When an infrastructure nudge is set up and running, a completely new field opens up. Are the drivers nudged into safer behaviour? And what is actually safer behaviour?
When a nudge is active and measurements are being made, then comes the time to compare driver behaviour with and without the nudge. It may seem rather straightforward, but it is in fact not. Measuring difference in speed is one thing, measuring whether the speed was appropriate for the situation is a completely different story.
Moritz Berghaus at ISAC, RWTH Aachen will be doing a lot of the data analysis to see if the light nudge in has worked out or not. He will work out a number of parameters, including average velocities, speed distributions and lateral acceleration. But to make some kind sense of the data, it has to be translated into a single safety parameter. A parameter measuring the likelihood of a crash.
At this moment, Moritz and his colleagues are investigating which factors could be included in such a parameter. Except accelerations and configurations of the curve, many other external factors have to be taken into account as well.

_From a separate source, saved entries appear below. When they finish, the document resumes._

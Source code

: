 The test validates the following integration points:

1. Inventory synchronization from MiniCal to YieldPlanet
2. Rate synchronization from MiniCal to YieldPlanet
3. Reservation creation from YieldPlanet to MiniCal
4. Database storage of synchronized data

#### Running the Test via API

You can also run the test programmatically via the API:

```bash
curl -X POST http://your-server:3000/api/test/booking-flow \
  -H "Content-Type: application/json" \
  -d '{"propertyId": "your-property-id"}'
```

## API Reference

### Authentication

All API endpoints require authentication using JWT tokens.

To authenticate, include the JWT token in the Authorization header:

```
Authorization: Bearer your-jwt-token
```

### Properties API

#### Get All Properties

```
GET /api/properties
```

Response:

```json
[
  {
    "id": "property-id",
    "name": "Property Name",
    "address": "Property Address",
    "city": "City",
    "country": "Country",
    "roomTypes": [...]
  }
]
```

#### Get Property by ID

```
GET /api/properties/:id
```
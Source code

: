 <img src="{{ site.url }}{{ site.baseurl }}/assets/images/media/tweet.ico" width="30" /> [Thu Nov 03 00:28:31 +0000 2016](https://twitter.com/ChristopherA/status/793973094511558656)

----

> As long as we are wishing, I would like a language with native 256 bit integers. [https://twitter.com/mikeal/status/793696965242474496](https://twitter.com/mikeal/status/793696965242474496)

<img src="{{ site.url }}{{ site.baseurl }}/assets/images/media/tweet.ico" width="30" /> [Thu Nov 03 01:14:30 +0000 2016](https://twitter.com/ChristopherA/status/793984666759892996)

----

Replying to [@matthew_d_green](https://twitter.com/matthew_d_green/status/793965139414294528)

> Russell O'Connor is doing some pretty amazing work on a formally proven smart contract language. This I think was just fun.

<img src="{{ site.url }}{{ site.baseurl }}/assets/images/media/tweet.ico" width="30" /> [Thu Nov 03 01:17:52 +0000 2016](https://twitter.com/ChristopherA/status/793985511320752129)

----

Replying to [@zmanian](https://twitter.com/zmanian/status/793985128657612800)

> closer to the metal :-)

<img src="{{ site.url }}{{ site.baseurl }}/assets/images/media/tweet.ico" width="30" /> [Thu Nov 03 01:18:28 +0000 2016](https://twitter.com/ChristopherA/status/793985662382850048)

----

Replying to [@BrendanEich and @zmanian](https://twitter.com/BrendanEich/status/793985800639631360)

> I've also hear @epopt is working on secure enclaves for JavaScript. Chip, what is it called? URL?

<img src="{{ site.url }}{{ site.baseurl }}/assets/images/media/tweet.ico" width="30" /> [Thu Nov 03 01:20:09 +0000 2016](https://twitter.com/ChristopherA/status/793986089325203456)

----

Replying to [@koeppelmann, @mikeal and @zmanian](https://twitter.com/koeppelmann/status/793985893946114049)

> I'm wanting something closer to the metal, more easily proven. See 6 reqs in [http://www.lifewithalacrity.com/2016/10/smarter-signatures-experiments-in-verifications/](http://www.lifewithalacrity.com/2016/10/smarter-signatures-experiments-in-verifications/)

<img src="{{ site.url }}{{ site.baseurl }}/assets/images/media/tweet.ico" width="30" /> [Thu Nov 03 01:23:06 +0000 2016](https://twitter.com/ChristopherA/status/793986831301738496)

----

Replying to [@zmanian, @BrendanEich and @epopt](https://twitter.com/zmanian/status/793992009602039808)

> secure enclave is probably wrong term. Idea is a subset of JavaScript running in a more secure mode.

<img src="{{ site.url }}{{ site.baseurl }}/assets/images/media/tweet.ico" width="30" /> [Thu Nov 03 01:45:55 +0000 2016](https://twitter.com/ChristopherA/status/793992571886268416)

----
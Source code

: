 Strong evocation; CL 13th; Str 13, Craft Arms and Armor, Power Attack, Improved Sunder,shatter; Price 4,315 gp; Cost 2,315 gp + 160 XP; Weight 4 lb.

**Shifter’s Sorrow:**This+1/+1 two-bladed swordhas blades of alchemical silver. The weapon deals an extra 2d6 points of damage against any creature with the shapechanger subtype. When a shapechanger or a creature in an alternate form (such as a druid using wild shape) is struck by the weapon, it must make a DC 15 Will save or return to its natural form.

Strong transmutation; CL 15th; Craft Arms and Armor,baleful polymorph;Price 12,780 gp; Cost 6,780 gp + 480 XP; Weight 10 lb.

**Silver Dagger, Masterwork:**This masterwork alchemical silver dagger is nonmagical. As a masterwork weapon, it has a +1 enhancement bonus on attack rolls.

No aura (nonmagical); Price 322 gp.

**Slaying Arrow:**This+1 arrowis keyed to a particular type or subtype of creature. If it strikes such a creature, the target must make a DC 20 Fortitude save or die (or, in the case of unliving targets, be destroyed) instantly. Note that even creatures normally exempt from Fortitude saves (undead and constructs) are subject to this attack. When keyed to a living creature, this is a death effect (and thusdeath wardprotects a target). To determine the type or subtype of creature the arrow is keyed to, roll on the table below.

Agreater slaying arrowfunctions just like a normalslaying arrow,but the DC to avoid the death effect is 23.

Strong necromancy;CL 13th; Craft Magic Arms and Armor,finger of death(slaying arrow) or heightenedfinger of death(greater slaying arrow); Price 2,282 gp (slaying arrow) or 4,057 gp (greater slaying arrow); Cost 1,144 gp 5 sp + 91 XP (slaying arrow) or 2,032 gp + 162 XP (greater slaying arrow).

Different weather conditions provide very different driving environments and can change numerous factors such as line-of-sight and modified friction for the wheels. Night and day time are not equal, neither are wet and dry roads. But even if the most important parameters are identified, the problem is to connect them to values of how dangerous they are, and which type of behaviour they require.
“It would be great to have lots of data on what happens before a crash,” Moritz Berghaus proclaims. The problem is that accidents are rare, and MeBeSafe is striving to remove them. It would be a bittersweet paradox if we had to rely on crashes actually happening. “So”, Berghaus says, ”it will be very interesting to see where we will end up with this in the end.”